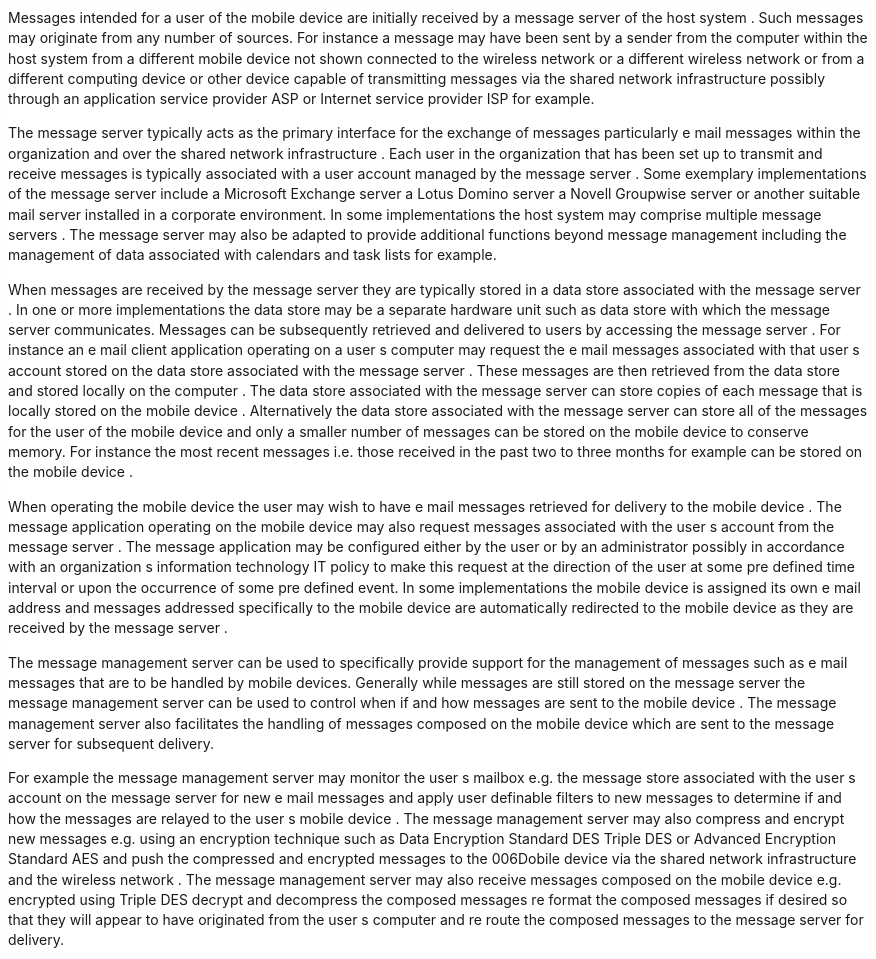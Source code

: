 Messages intended for a user of the mobile device are initially received by a message server of the host system . Such messages may originate from any number of sources. For instance a message may have been sent by a sender from the computer within the host system from a different mobile device not shown connected to the wireless network or a different wireless network or from a different computing device or other device capable of transmitting messages via the shared network infrastructure possibly through an application service provider ASP or Internet service provider ISP for example.

The message server typically acts as the primary interface for the exchange of messages particularly e mail messages within the organization and over the shared network infrastructure . Each user in the organization that has been set up to transmit and receive messages is typically associated with a user account managed by the message server . Some exemplary implementations of the message server include a Microsoft Exchange server a Lotus Domino server a Novell Groupwise server or another suitable mail server installed in a corporate environment. In some implementations the host system may comprise multiple message servers . The message server may also be adapted to provide additional functions beyond message management including the management of data associated with calendars and task lists for example.

When messages are received by the message server they are typically stored in a data store associated with the message server . In one or more implementations the data store may be a separate hardware unit such as data store with which the message server communicates. Messages can be subsequently retrieved and delivered to users by accessing the message server . For instance an e mail client application operating on a user s computer may request the e mail messages associated with that user s account stored on the data store associated with the message server . These messages are then retrieved from the data store and stored locally on the computer . The data store associated with the message server can store copies of each message that is locally stored on the mobile device . Alternatively the data store associated with the message server can store all of the messages for the user of the mobile device and only a smaller number of messages can be stored on the mobile device to conserve memory. For instance the most recent messages i.e. those received in the past two to three months for example can be stored on the mobile device .

When operating the mobile device the user may wish to have e mail messages retrieved for delivery to the mobile device . The message application operating on the mobile device may also request messages associated with the user s account from the message server . The message application may be configured either by the user or by an administrator possibly in accordance with an organization s information technology IT policy to make this request at the direction of the user at some pre defined time interval or upon the occurrence of some pre defined event. In some implementations the mobile device is assigned its own e mail address and messages addressed specifically to the mobile device are automatically redirected to the mobile device as they are received by the message server .

The message management server can be used to specifically provide support for the management of messages such as e mail messages that are to be handled by mobile devices. Generally while messages are still stored on the message server the message management server can be used to control when if and how messages are sent to the mobile device . The message management server also facilitates the handling of messages composed on the mobile device which are sent to the message server for subsequent delivery.

For example the message management server may monitor the user s mailbox e.g. the message store associated with the user s account on the message server for new e mail messages and apply user definable filters to new messages to determine if and how the messages are relayed to the user s mobile device . The message management server may also compress and encrypt new messages e.g. using an encryption technique such as Data Encryption Standard DES Triple DES or Advanced Encryption Standard AES and push the compressed and encrypted messages to the 006Dobile device via the shared network infrastructure and the wireless network . The message management server may also receive messages composed on the mobile device e.g. encrypted using Triple DES decrypt and decompress the composed messages re format the composed messages if desired so that they will appear to have originated from the user s computer and re route the composed messages to the message server for delivery.
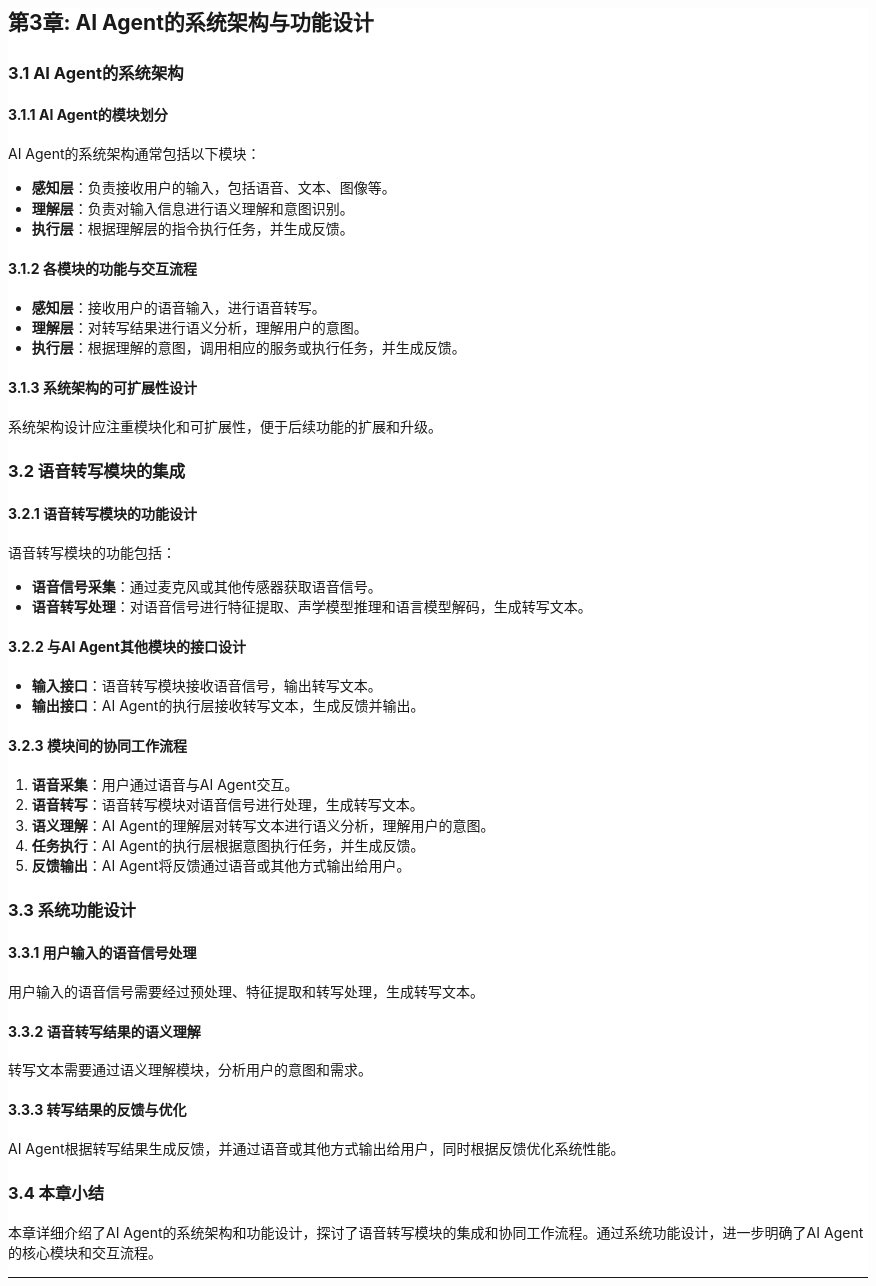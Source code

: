 ## 第3章: AI Agent的系统架构与功能设计

### 3.1 AI Agent的系统架构

#### 3.1.1 AI Agent的模块划分
AI Agent的系统架构通常包括以下模块：
- **感知层**：负责接收用户的输入，包括语音、文本、图像等。
- **理解层**：负责对输入信息进行语义理解和意图识别。
- **执行层**：根据理解层的指令执行任务，并生成反馈。

#### 3.1.2 各模块的功能与交互流程
- **感知层**：接收用户的语音输入，进行语音转写。
- **理解层**：对转写结果进行语义分析，理解用户的意图。
- **执行层**：根据理解的意图，调用相应的服务或执行任务，并生成反馈。

#### 3.1.3 系统架构的可扩展性设计
系统架构设计应注重模块化和可扩展性，便于后续功能的扩展和升级。

### 3.2 语音转写模块的集成

#### 3.2.1 语音转写模块的功能设计
语音转写模块的功能包括：
- **语音信号采集**：通过麦克风或其他传感器获取语音信号。
- **语音转写处理**：对语音信号进行特征提取、声学模型推理和语言模型解码，生成转写文本。

#### 3.2.2 与AI Agent其他模块的接口设计
- **输入接口**：语音转写模块接收语音信号，输出转写文本。
- **输出接口**：AI Agent的执行层接收转写文本，生成反馈并输出。

#### 3.2.3 模块间的协同工作流程
1. **语音采集**：用户通过语音与AI Agent交互。
2. **语音转写**：语音转写模块对语音信号进行处理，生成转写文本。
3. **语义理解**：AI Agent的理解层对转写文本进行语义分析，理解用户的意图。
4. **任务执行**：AI Agent的执行层根据意图执行任务，并生成反馈。
5. **反馈输出**：AI Agent将反馈通过语音或其他方式输出给用户。

### 3.3 系统功能设计

#### 3.3.1 用户输入的语音信号处理
用户输入的语音信号需要经过预处理、特征提取和转写处理，生成转写文本。

#### 3.3.2 语音转写结果的语义理解
转写文本需要通过语义理解模块，分析用户的意图和需求。

#### 3.3.3 转写结果的反馈与优化
AI Agent根据转写结果生成反馈，并通过语音或其他方式输出给用户，同时根据反馈优化系统性能。

### 3.4 本章小结
本章详细介绍了AI Agent的系统架构和功能设计，探讨了语音转写模块的集成和协同工作流程。通过系统功能设计，进一步明确了AI Agent的核心模块和交互流程。

---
◇ ◇ ◇ ◇ ◇ ◇ ◇
#### What to do
Repeat the data exactly. No pictures should appear.

#### Response below
Source code

: Messages intended for a user of the mobile device are initially received by a message server of the host system . Such messages may originate from any number of sources. For instance a message may have been sent by a sender from the computer within the host system from a different mobile device not shown connected to the wireless network or a different wireless network or from a different computing device or other device capable of transmitting messages via the shared network infrastructure possibly through an application service provider ASP or Internet service provider ISP for example.

The message server typically acts as the primary interface for the exchange of messages particularly e mail messages within the organization and over the shared network infrastructure . Each user in the organization that has been set up to transmit and receive messages is typically associated with a user account managed by the message server . Some exemplary implementations of the message server include a Microsoft Exchange server a Lotus Domino server a Novell Groupwise server or another suitable mail server installed in a corporate environment. In some implementations the host system may comprise multiple message servers . The message server may also be adapted to provide additional functions beyond message management including the management of data associated with calendars and task lists for example.

When messages are received by the message server they are typically stored in a data store associated with the message server . In one or more implementations the data store may be a separate hardware unit such as data store with which the message server communicates. Messages can be subsequently retrieved and delivered to users by accessing the message server . For instance an e mail client application operating on a user s computer may request the e mail messages associated with that user s account stored on the data store associated with the message server . These messages are then retrieved from the data store and stored locally on the computer . The data store associated with the message server can store copies of each message that is locally stored on the mobile device . Alternatively the data store associated with the message server can store all of the messages for the user of the mobile device and only a smaller number of messages can be stored on the mobile device to conserve memory. For instance the most recent messages i.e. those received in the past two to three months for example can be stored on the mobile device .

When operating the mobile device the user may wish to have e mail messages retrieved for delivery to the mobile device . The message application operating on the mobile device may also request messages associated with the user s account from the message server . The message application may be configured either by the user or by an administrator possibly in accordance with an organization s information technology IT policy to make this request at the direction of the user at some pre defined time interval or upon the occurrence of some pre defined event. In some implementations the mobile device is assigned its own e mail address and messages addressed specifically to the mobile device are automatically redirected to the mobile device as they are received by the message server .

The message management server can be used to specifically provide support for the management of messages such as e mail messages that are to be handled by mobile devices. Generally while messages are still stored on the message server the message management server can be used to control when if and how messages are sent to the mobile device . The message management server also facilitates the handling of messages composed on the mobile device which are sent to the message server for subsequent delivery.

For example the message management server may monitor the user s mailbox e.g. the message store associated with the user s account on the message server for new e mail messages and apply user definable filters to new messages to determine if and how the messages are relayed to the user s mobile device . The message management server may also compress and encrypt new messages e.g. using an encryption technique such as Data Encryption Standard DES Triple DES or Advanced Encryption Standard AES and push the compressed and encrypted messages to the 006Dobile device via the shared network infrastructure and the wireless network . The message management server may also receive messages composed on the mobile device e.g. encrypted using Triple DES decrypt and decompress the composed messages re format the composed messages if desired so that they will appear to have originated from the user s computer and re route the composed messages to the message server for delivery.
Source code

: ## 第3章: AI Agent的系统架构与功能设计

### 3.1 AI Agent的系统架构

#### 3.1.1 AI Agent的模块划分
AI Agent的系统架构通常包括以下模块：
- **感知层**：负责接收用户的输入，包括语音、文本、图像等。
- **理解层**：负责对输入信息进行语义理解和意图识别。
- **执行层**：根据理解层的指令执行任务，并生成反馈。

#### 3.1.2 各模块的功能与交互流程
- **感知层**：接收用户的语音输入，进行语音转写。
- **理解层**：对转写结果进行语义分析，理解用户的意图。
- **执行层**：根据理解的意图，调用相应的服务或执行任务，并生成反馈。

#### 3.1.3 系统架构的可扩展性设计
系统架构设计应注重模块化和可扩展性，便于后续功能的扩展和升级。

### 3.2 语音转写模块的集成

#### 3.2.1 语音转写模块的功能设计
语音转写模块的功能包括：
- **语音信号采集**：通过麦克风或其他传感器获取语音信号。
- **语音转写处理**：对语音信号进行特征提取、声学模型推理和语言模型解码，生成转写文本。

#### 3.2.2 与AI Agent其他模块的接口设计
- **输入接口**：语音转写模块接收语音信号，输出转写文本。
- **输出接口**：AI Agent的执行层接收转写文本，生成反馈并输出。

#### 3.2.3 模块间的协同工作流程
1. **语音采集**：用户通过语音与AI Agent交互。
2. **语音转写**：语音转写模块对语音信号进行处理，生成转写文本。
3. **语义理解**：AI Agent的理解层对转写文本进行语义分析，理解用户的意图。
4. **任务执行**：AI Agent的执行层根据意图执行任务，并生成反馈。
5. **反馈输出**：AI Agent将反馈通过语音或其他方式输出给用户。

### 3.3 系统功能设计

#### 3.3.1 用户输入的语音信号处理
用户输入的语音信号需要经过预处理、特征提取和转写处理，生成转写文本。

#### 3.3.2 语音转写结果的语义理解
转写文本需要通过语义理解模块，分析用户的意图和需求。

#### 3.3.3 转写结果的反馈与优化
AI Agent根据转写结果生成反馈，并通过语音或其他方式输出给用户，同时根据反馈优化系统性能。

### 3.4 本章小结
本章详细介绍了AI Agent的系统架构和功能设计，探讨了语音转写模块的集成和协同工作流程。通过系统功能设计，进一步明确了AI Agent的核心模块和交互流程。

---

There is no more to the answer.